Так и Кузьма Барахвостов: служил сначала колхозным возчиком, возил силосную массу на ферму, где в передовых доярках ходила его жена Виринея. Дни и ночи проводили они рядом с шестнадцатью стельными коровами, все для них делали, что могли, а в награду Виринея получала похвальные заметки в стенгазете и поездки на слеты, а вместе с Кузьмой — кучу трудодней, аж под тысячу, разумеется, «пустопорожних», и Кузьме пришлось выстругивать и вешать на стенку полочку, чтобы жене было куда зубы класть, когда хлеб кончается и у нее по этому случаю ворчливое настроение получается, а самому податься в печники, то есть подыскать себе дело, которое и односельчанам нужно было бы и ему, Кузьме, давало бы в жизни опору, а самой жизни — оправдание.

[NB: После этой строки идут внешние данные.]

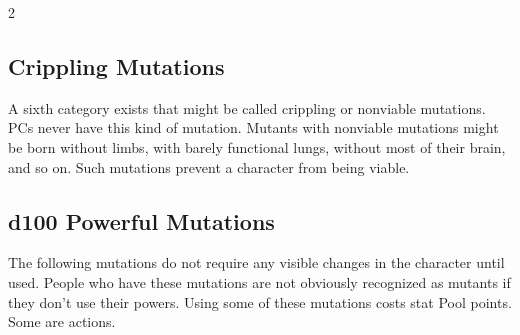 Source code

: \begin{multicols}{2}

\subsection{Crippling Mutations}

A sixth category exists that might be called crippling or nonviable mutations. PCs never have this kind of mutation. Mutants with nonviable mutations might be born without limbs, with barely functional lungs, without most of their brain, and so on. Such mutations prevent a character from being viable.

\subsection{d100 Powerful Mutations}

The following mutations do not require any visible changes in the character until used. People who have these mutations are not obviously recognized as mutants if they don’t use their powers. Using some of these mutations costs stat Pool points. Some are actions.

\end{multicols}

Игнашка Сопронов может взяться за «общее дело», потому что своего у него нет. Его ничто не привязывает ни к земле, ни к односельчанам, которые его и за мужика не считают. Он отторгнут своим окружением, он Ищет, как бы освободиться от него совсем, и тут-то и находит его Административная Система, ей нужны именно такие люди, которые зависят только от нее и не чувствуют зависимости от тех, над кем стоят. Девиз Системы — «общее дело», и хорошо, если ты служишь ему с верой в его правоту, нщесли нет святых служителей, сойдет и Игнашка, лишь бы усвоил, что «общее дело» не любит, когда о нем рассуждают, а любит, когда исполняют не рассуждая, а еще больше любит преданность каждого нижестоящего своего служителя вышестоящему.

Административная Система и Игнашка нужны друг другу, и они друг друга найдут.

Что в том мире, куда попал Сопронов, идет своя особая жизнь, не похожая на обычную, мужики, конечно, не догадываются. Перед их глазами не Система, а Игнашка, и, глядя на него, они судят не о Системе (власти), а о том, как служит ей Игнашка.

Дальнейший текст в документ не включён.